**Dataset entries**

*-*-*

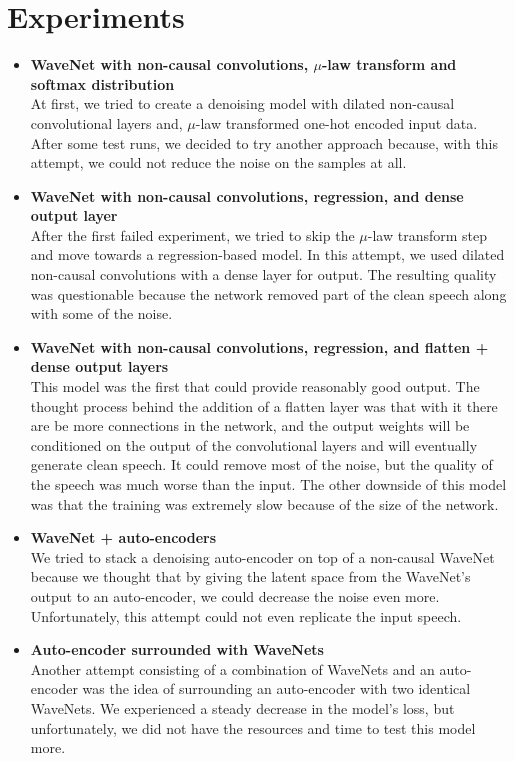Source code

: \documentclass{article}
\begin{document}
	\section{Experiments}
	\begin{itemize}
	\item \textbf{WaveNet with non-causal convolutions, \boldmath$\mu$-law transform and softmax distribution} \\
	At first, we tried to create a denoising model with dilated non-causal convolutional layers and, $\mu$-law transformed one-hot encoded input data. After some test runs, we decided to try another approach because, with this attempt, we could not reduce the noise on the samples at all.
	\item \textbf{WaveNet with non-causal convolutions, regression, and dense output layer} \\
	After the first failed experiment, we tried to skip the $\mu$-law transform step and move towards a regression-based model. In this attempt, we used dilated non-causal convolutions with a dense layer for output. The resulting quality was questionable because the network removed part of the clean speech along with some of the noise.
	\item \textbf{WaveNet with non-causal convolutions, regression, and flatten + dense output layers} \\
	This model was the first that could provide reasonably good output. The thought process behind the addition of a flatten layer was that with it there are be more connections in the network, and the output weights will be conditioned on the output of the convolutional layers and will eventually generate clean speech. It could remove most of the noise, but the quality of the speech was much worse than the input. The other downside of this model was that the training was extremely slow because of the size of the network.
	\item \textbf{WaveNet + auto-encoders} \\
	We tried to stack a denoising auto-encoder on top of a non-causal WaveNet because we thought that by giving the latent space from the WaveNet's output to an auto-encoder, we could decrease the noise even more. Unfortunately, this attempt could not even replicate the input speech.
	\item \textbf {Auto-encoder surrounded with WaveNets} \\
	Another attempt consisting of a combination of WaveNets and an auto-encoder was the idea of surrounding an auto-encoder with two identical WaveNets. We experienced a steady decrease in the model's loss, but unfortunately, we did not have the resources and time to test this model more.

\end{itemize}
\end{document}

*-*-*

**YOUR OBJECTIVE**
Exact copies of all the entries, without any pictures, are what the answer must contain.

**FINISHED EXERCISE**
Source code

: \documentclass{article}
\begin{document}
	\section{Experiments}
	\begin{itemize}
	\item \textbf{WaveNet with non-causal convolutions, \boldmath$\mu$-law transform and softmax distribution} \\
	At first, we tried to create a denoising model with dilated non-causal convolutional layers and, $\mu$-law transformed one-hot encoded input data. After some test runs, we decided to try another approach because, with this attempt, we could not reduce the noise on the samples at all.
	\item \textbf{WaveNet with non-causal convolutions, regression, and dense output layer} \\
	After the first failed experiment, we tried to skip the $\mu$-law transform step and move towards a regression-based model. In this attempt, we used dilated non-causal convolutions with a dense layer for output. The resulting quality was questionable because the network removed part of the clean speech along with some of the noise.
	\item \textbf{WaveNet with non-causal convolutions, regression, and flatten + dense output layers} \\
	This model was the first that could provide reasonably good output. The thought process behind the addition of a flatten layer was that with it there are be more connections in the network, and the output weights will be conditioned on the output of the convolutional layers and will eventually generate clean speech. It could remove most of the noise, but the quality of the speech was much worse than the input. The other downside of this model was that the training was extremely slow because of the size of the network.
	\item \textbf{WaveNet + auto-encoders} \\
	We tried to stack a denoising auto-encoder on top of a non-causal WaveNet because we thought that by giving the latent space from the WaveNet's output to an auto-encoder, we could decrease the noise even more. Unfortunately, this attempt could not even replicate the input speech.
	\item \textbf {Auto-encoder surrounded with WaveNets} \\
	Another attempt consisting of a combination of WaveNets and an auto-encoder was the idea of surrounding an auto-encoder with two identical WaveNets. We experienced a steady decrease in the model's loss, but unfortunately, we did not have the resources and time to test this model more.

\end{itemize}
\end{document}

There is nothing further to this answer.